The Perl Toolchain Summit needs more sponsors. If your company depends on Perl, please support this very important event.

NAME

File::BOM::Utils - Check, Add and Remove BOMs

Synopsis

This is scripts/synopsis.pl:

        #!/usr/bin/env perl

        use strict;
        use warnings;

        use File::BOM::Utils;
        use File::Spec;

        # -------------------

        my($bommer)    = File::BOM::Utils -> new;
        my($file_name) = File::Spec -> catfile('data', 'bom-UTF-8.xml');

        $bommer -> action('test');
        $bommer -> input_file($file_name);

        my($report) = $bommer -> file_report;

        print "BOM report for $file_name: \n";
        print join("\n", map{"$_: $$report{$_}"} sort keys %$report), "\n";

Try 'bommer.pl -h'. It is installed automatically when the module is installed.

Description

File::BOM::Utils provides a means of testing, adding and removing BOMs (Byte-Order-Marks) within files.

It also provides two hashes accessible from outside the module, which convert in both directions between BOM names and values. These hashes are called %bom2name and %name2bom.

See also bommer.pl, which is installed automatically when the module is installed.

Distributions

This module is available as a Unix-style distro (*.tgz).

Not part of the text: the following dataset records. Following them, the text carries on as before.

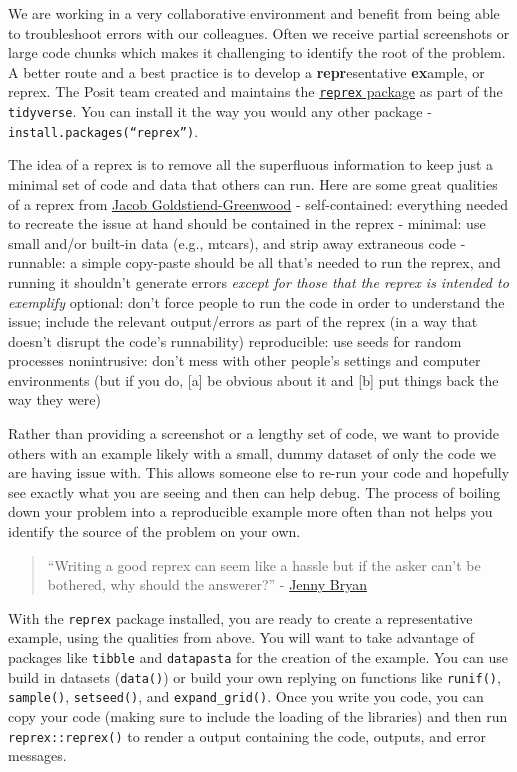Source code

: \documentclass[
  letterpaper,
  DIV=11,
  numbers=noendperiod]{scrreprt}
\begin{document}
We are working in a very collaborative environment and benefit from
being able to troubleshoot errors with our colleagues. Often we receive
partial screenshots or large code chunks which makes it challenging to
identify the root of the problem. A better route and a best practice is
to develop a \textbf{repr}esentative \textbf{ex}ample, or reprex. The
Posit team created and maintains the
\href{reprex.tidyverse.org/index.html}{\texttt{reprex} package} as part
of the \texttt{tidyverse}. You can install it the way you would any
other package - \texttt{install.packages(“reprex”)}.

The idea of a reprex is to remove all the superfluous information to
keep just a minimal set of code and data that others can run. Here are
some great qualities of a reprex from
\href{https://data.library.virginia.edu/ask-better-code-questions-and-get-better-answers-with-reprex/}{Jacob
Goldstiend-Greenwood} - self-contained: everything needed to recreate
the issue at hand should be contained in the reprex - minimal: use small
and/or built-in data (e.g., mtcars), and strip away extraneous code -
runnable: a simple copy-paste should be all that's needed to run the
reprex, and running it shouldn't generate errors \emph{except for those
that the reprex is intended to exemplify} optional: don't force people
to run the code in order to understand the issue; include the relevant
output/errors as part of the reprex (in a way that doesn't disrupt the
code's runnability) reproducible: use seeds for random processes
nonintrusive: don't mess with other people's settings and computer
environments (but if you do, {[}a{]} be obvious about it and {[}b{]} put
things back the way they were)

Rather than providing a screenshot or a lengthy set of code, we want to
provide others with an example likely with a small, dummy dataset of
only the code we are having issue with. This allows someone else to
re-run your code and hopefully see exactly what you are seeing and then
can help debug. The process of boiling down your problem into a
reproducible example more often than not helps you identify the source
of the problem on your own.

\begin{quote}
``Writing a good reprex can seem like a hassle but if the asker can't be
bothered, why should the answerer?'' -
\href{https://speakerdeck.com/jennybc/reprex-help-me-help-you?slide=21}{Jenny
Bryan}
\end{quote}

With the \texttt{reprex} package installed, you are ready to create a
representative example, using the qualities from above. You will want to
take advantage of packages like \texttt{tibble} and \texttt{datapasta}
for the creation of the example. You can use build in datasets
(\texttt{data()}) or build your own replying on functions like
\texttt{runif()}, \texttt{sample()}, \texttt{setseed()}, and
\texttt{expand\_grid()}. Once you write you code, you can copy your code
(making sure to include the loading of the libraries) and then run
\texttt{reprex::reprex()} to render a output containing the code,
outputs, and error messages.
\end{document}
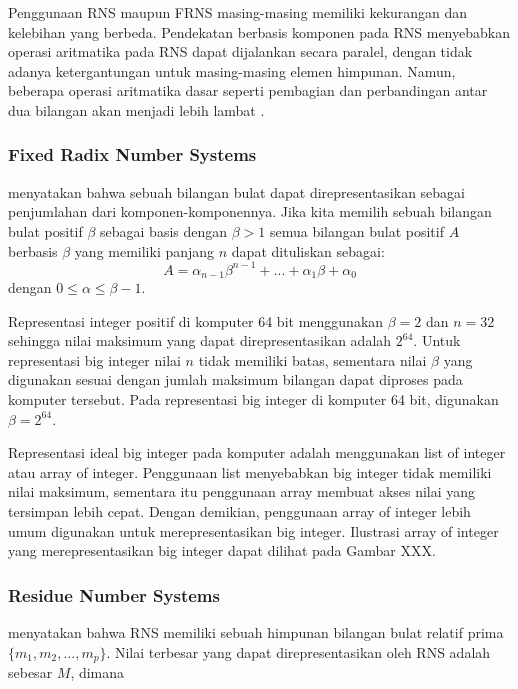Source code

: Penggunaan RNS maupun FRNS masing-masing memiliki kekurangan dan kelebihan yang berbeda. Pendekatan berbasis komponen pada RNS menyebabkan operasi aritmatika pada RNS dapat dijalankan secara paralel, dengan tidak adanya ketergantungan untuk masing-masing elemen himpunan. Namun, beberapa operasi aritmatika dasar seperti pembagian dan perbandingan antar dua bilangan akan menjadi lebih lambat \citep{gpu_bignum}.

\subsubsection{Fixed Radix Number Systems} \label{frns}

\citet{modern_comp_math} menyatakan bahwa sebuah bilangan bulat dapat direpresentasikan sebagai penjumlahan dari komponen-komponennya. Jika kita memilih sebuah bilangan bulat positif $\beta$ sebagai basis dengan $\beta > 1 $ semua bilangan bulat positif $A$ berbasis $\beta$ yang memiliki panjang $n$ dapat dituliskan sebagai:
\begin{equation} \label{eq:frns_rep}
  A = \alpha_{n-1}\beta^{n-1}+...+\alpha_{1}\beta+\alpha_{0}
\end{equation}
dengan $0 \leq \alpha \leq \beta -1$.

Representasi integer positif di komputer 64 bit menggunakan $\beta = 2$ dan $n = 32$ sehingga nilai maksimum yang dapat direpresentasikan adalah $2^{64}$. Untuk representasi big integer nilai $n$ tidak memiliki batas, sementara nilai $\beta$ yang digunakan sesuai dengan jumlah maksimum bilangan dapat diproses pada komputer tersebut. Pada representasi big integer di komputer 64 bit, digunakan $\beta = 2^{64}$.

Representasi ideal big integer pada komputer adalah menggunakan list of integer atau array of integer. Penggunaan list menyebabkan big integer tidak memiliki nilai maksimum, sementara itu penggunaan array membuat akses nilai yang tersimpan lebih cepat. Dengan demikian, penggunaan array of integer lebih umum digunakan untuk merepresentasikan big integer. Ilustrasi array of integer yang merepresentasikan big integer dapat dilihat pada Gambar XXX.
\subsubsection{Residue Number Systems} \label{rns}
\citet{rns_survey} menyatakan bahwa RNS memiliki sebuah himpunan bilangan bulat relatif prima $\{m_1,m_2,...,m_p\}$. Nilai terbesar yang dapat direpresentasikan oleh RNS adalah sebesar $M$, dimana

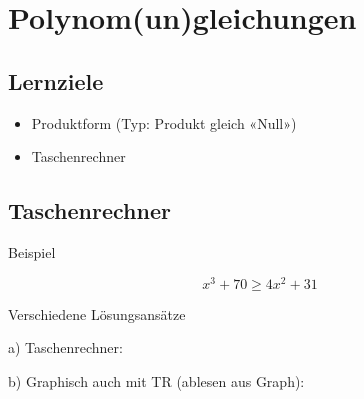 
\section{Polynom(un)gleichungen}


\subsection*{Lernziele}

\begin{itemize}
\item Produktform (Typ: Produkt gleich «Null»)
\item Taschenrechner
\end{itemize}

\newpage


\newpage

\newpage

\subsection{Taschenrechner}
Beispiel

$$x^3 + 70 \ge{} 4x^2 + 31$$

Verschiedene Lösungsansätze



a) Taschenrechner: 

\leserluft{}

b) Graphisch auch mit TR (ablesen aus Graph):

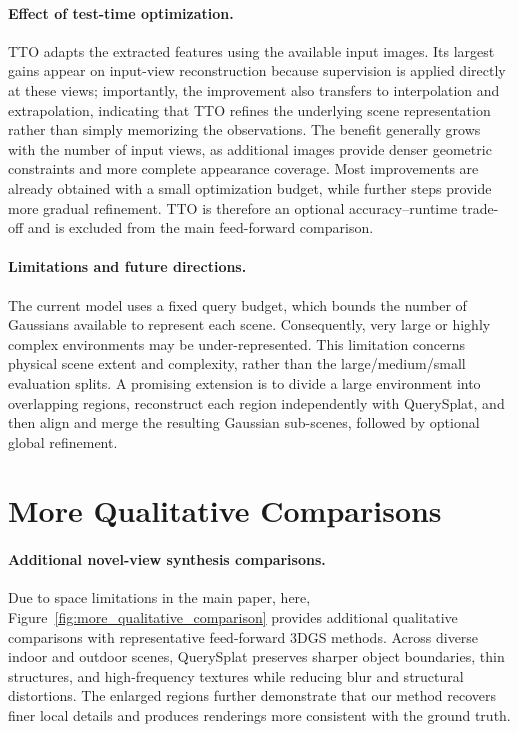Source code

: \paragraph{Effect of test-time optimization.}
TTO adapts the extracted features using the available input images. Its largest gains appear on input-view reconstruction because supervision is applied directly at these views; importantly, the improvement also transfers to interpolation and extrapolation, indicating that TTO refines the underlying scene representation rather than simply memorizing the observations. The benefit generally grows with the number of input views, as additional images provide denser geometric constraints and more complete appearance coverage. Most improvements are already obtained with a small optimization budget, while further steps provide more gradual refinement. TTO is therefore an optional accuracy--runtime trade-off and is excluded from the main feed-forward comparison.

\paragraph{Limitations and future directions.}
The current model uses a fixed query budget, which bounds the number of Gaussians available to represent each scene. Consequently, very large or highly complex environments may be under-represented. This limitation concerns physical scene extent and complexity, rather than the large/medium/small evaluation splits. A promising extension is to divide a large environment into overlapping regions, reconstruct each region independently with QuerySplat, and then align and merge the resulting Gaussian sub-scenes, followed by optional global refinement.












\section{More Qualitative Comparisons}
\label{sec:more_qualitative}

\paragraph{Additional novel-view synthesis comparisons.}
Due to space limitations in the main paper, here, Figure~\ref{fig:more_qualitative_comparison} provides additional qualitative comparisons with representative feed-forward 3DGS methods. Across diverse indoor and outdoor scenes, QuerySplat preserves sharper object boundaries, thin structures, and high-frequency textures while reducing blur and structural distortions. The enlarged regions further demonstrate that our method recovers finer local details and produces renderings more consistent with the ground truth.

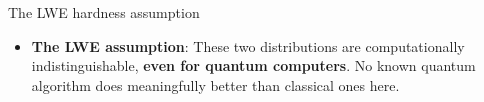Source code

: \ifdefined\PRESENTATION\else\PassOptionsToClass{handout}{beamer}\fi\documentclass[aspectratio=169, lualatex]{beamer}
\begin{document}
\begin{frame}{The LWE hardness assumption}
	\begin{center}
	\end{center}
	\vspace{5mm}
	\begin{itemize}
		\item \textbf{The LWE assumption}: These two distributions are computationally indistinguishable, \textbf{even for quantum computers}. No known quantum algorithm does meaningfully better than classical ones here.
	\end{itemize}
\end{frame}
\end{document}
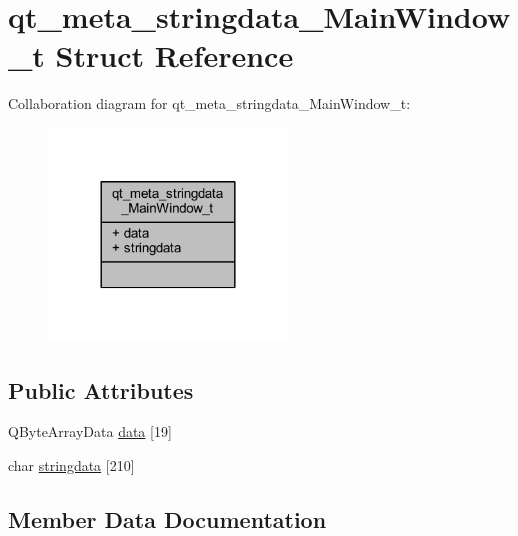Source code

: \hypertarget{structqt__meta__stringdata___main_window__t}{}\section{qt\+\_\+meta\+\_\+stringdata\+\_\+\+Main\+Window\+\_\+t Struct Reference}
\label{structqt__meta__stringdata___main_window__t}


Collaboration diagram for qt\+\_\+meta\+\_\+stringdata\+\_\+\+Main\+Window\+\_\+t\+:
\nopagebreak
\begin{figure}[H]
\begin{center}
\leavevmode
\includegraphics[width=180pt]{da/d30/structqt__meta__stringdata___main_window__t__coll__graph}
\end{center}
\end{figure}
\subsection*{Public Attributes}
\begin{DoxyCompactItemize}
\item 
Q\+Byte\+Array\+Data \hyperlink{structqt__meta__stringdata___main_window__t_afd67093eee085680898ad79aa678a6fe}{data} \mbox{[}19\mbox{]}
\item 
char \hyperlink{structqt__meta__stringdata___main_window__t_a068b561b746276a78c37d2aad850d37b}{stringdata} \mbox{[}210\mbox{]}
\end{DoxyCompactItemize}


\subsection{Member Data Documentation}
\hypertarget{structqt__meta__stringdata___main_window__t_afd67093eee085680898ad79aa678a6fe}{}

See http://savage.net.au/Perl-modules/html/installing-a-module.html for help on unpacking and installing distros.

Installation

Install File::BOM::Utils as you would any Perl module:

Run:

        cpanm File::BOM::Utils

or run:

        sudo cpan File::BOM::Utils

or unpack the distro, and then either:

        perl Build.PL
        ./Build
        ./Build test
        sudo ./Build install

or:

        perl Makefile.PL
        make (or dmake or nmake)
        make test
        make install

Constructor and Initialization

new() is called as my($parser) = File::BOM::Utils -> new(k1 => v1, k2 => v2, ...).

It returns a new object of type File::BOM::Utils.

Key-value pairs accepted in the parameter list (see corresponding methods for details [e.g. "action([$string])"]):

o action => $string

Specify the action wanted:

o add

Add the BOM named with the bom_name option to input_file. Write the result to output_file.

o remove

Remove any BOM found from the input_file. Write the result to output_file.

The output is created even if the input file has no BOM, in order to not violate the Principle of Least Surprise.

o test

Print the BOM status of input_file.

The methods "bom_report([%opt])" and "file_report([%opt])" return hashrefs if you wish to avoid printed output.

Default: ''.

A value for this option is mandatory.

Note: As syntactic sugar, you may specify just the 1st letter of the action. And that's why test is called test and not report.

o bom_name => $string

Specify which BOM to add to input_file.

This option is mandatory if the action is add.

Values (always upper-case):

o UTF-32-BE
o UTF-32-LE
o UTF-16-BE
o UTF-16-LE
o UTF-8

Default: ''.

Note: These names are taken from the test data for XML::Tiny.

o input_file => $string

Specify the name of the input file. It is read in :raw mode.

A value for this option is mandatory.

Default: ''.

o output_file => $string

Specify the name of the output file for when the action is add or remove. It is written in :raw mode.

And yes, it can be the same as the input file, but does not default to the input file. That would be dangerous.

This option is mandatory if the action is add or remove.

Default: ''.

Methods

action([$string])

Here, the [] indicate an optional parameter.

Gets or sets the action name, as a string.

If you supplied an abbreviated (1st letter only) version of the action, the return value is the full name of the action.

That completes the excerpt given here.